The theme I’ve chosen is Trolls. I’ve been getting a lot of feedback that trolls are too old fashioned and boring for kids, but I think so! I believe that through some fun writing workshops we’ll manage to spice up the Troll stories from ancient. I’m also extremely keen on not only focusing on traditional writing. Can we not, for example, have a workshop that is all about developing an app for a Troll? What kind of app would be useful for a Troll? And why not even consider creating a game that a Troll would enjoy? There are so many fun levels that we can experiment with!
Again – I only have the project proposal in Norwegian so far – I’ll get around to translating it soon, I’m sure: Prosjektbeskrivelse Huldraheimen 31_05
So I’m begging for money and also talking to as many educators as I can possibly find! If this is a project that you would like to help with please let me know! I’ve got the interest of the people building The House of Litterature in Bergen and I would so love to have something up and running there when they open in December!

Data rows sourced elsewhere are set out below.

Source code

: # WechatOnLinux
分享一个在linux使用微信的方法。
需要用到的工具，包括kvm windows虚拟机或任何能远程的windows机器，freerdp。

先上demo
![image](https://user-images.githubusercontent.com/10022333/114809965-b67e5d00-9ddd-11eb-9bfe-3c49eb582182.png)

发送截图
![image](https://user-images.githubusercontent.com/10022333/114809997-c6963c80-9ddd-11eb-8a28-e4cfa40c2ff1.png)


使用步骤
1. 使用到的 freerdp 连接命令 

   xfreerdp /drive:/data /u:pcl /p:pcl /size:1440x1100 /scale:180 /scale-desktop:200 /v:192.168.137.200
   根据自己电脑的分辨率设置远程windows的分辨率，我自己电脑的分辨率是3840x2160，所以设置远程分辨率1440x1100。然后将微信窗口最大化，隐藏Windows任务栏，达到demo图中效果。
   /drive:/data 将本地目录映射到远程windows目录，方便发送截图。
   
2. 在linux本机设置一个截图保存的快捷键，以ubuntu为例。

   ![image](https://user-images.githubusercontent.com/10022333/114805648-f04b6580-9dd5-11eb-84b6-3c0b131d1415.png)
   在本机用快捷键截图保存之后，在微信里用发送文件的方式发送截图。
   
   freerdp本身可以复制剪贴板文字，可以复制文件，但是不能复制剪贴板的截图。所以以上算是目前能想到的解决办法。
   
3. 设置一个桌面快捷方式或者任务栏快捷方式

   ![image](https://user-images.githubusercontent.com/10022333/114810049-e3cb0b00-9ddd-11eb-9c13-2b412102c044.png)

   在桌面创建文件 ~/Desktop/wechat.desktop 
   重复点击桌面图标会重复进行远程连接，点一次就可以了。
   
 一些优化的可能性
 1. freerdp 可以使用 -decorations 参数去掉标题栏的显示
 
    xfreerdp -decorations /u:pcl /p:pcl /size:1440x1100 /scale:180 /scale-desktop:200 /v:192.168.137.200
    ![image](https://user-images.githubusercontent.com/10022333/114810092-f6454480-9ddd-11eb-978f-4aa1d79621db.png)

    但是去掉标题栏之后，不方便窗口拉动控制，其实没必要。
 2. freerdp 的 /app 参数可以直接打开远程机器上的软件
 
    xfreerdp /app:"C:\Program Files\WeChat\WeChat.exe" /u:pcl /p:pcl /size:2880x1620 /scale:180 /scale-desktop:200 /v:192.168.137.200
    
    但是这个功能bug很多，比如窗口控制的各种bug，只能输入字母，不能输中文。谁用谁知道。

There’s so much more to tell and I’ll be starting a new blog about this project soon so stay tuned! ;)
This is the one that I am most unclear about, but it’s so closely related to part 1 of my next adventures – so I’ll let you into my foggy thoughts on the subject.
I want to establish myself as some form of agent for game developers. I want to help them find the best publishing and distribution platforms for their games and I want to help them with professional PR and advertisement.
I think game publishing and distribution is coming into a very good era, but I also think that it’s a growing into a challenging landscape to coordinate in. I want to be the woman who guides these game designers on to the paths that are right for them.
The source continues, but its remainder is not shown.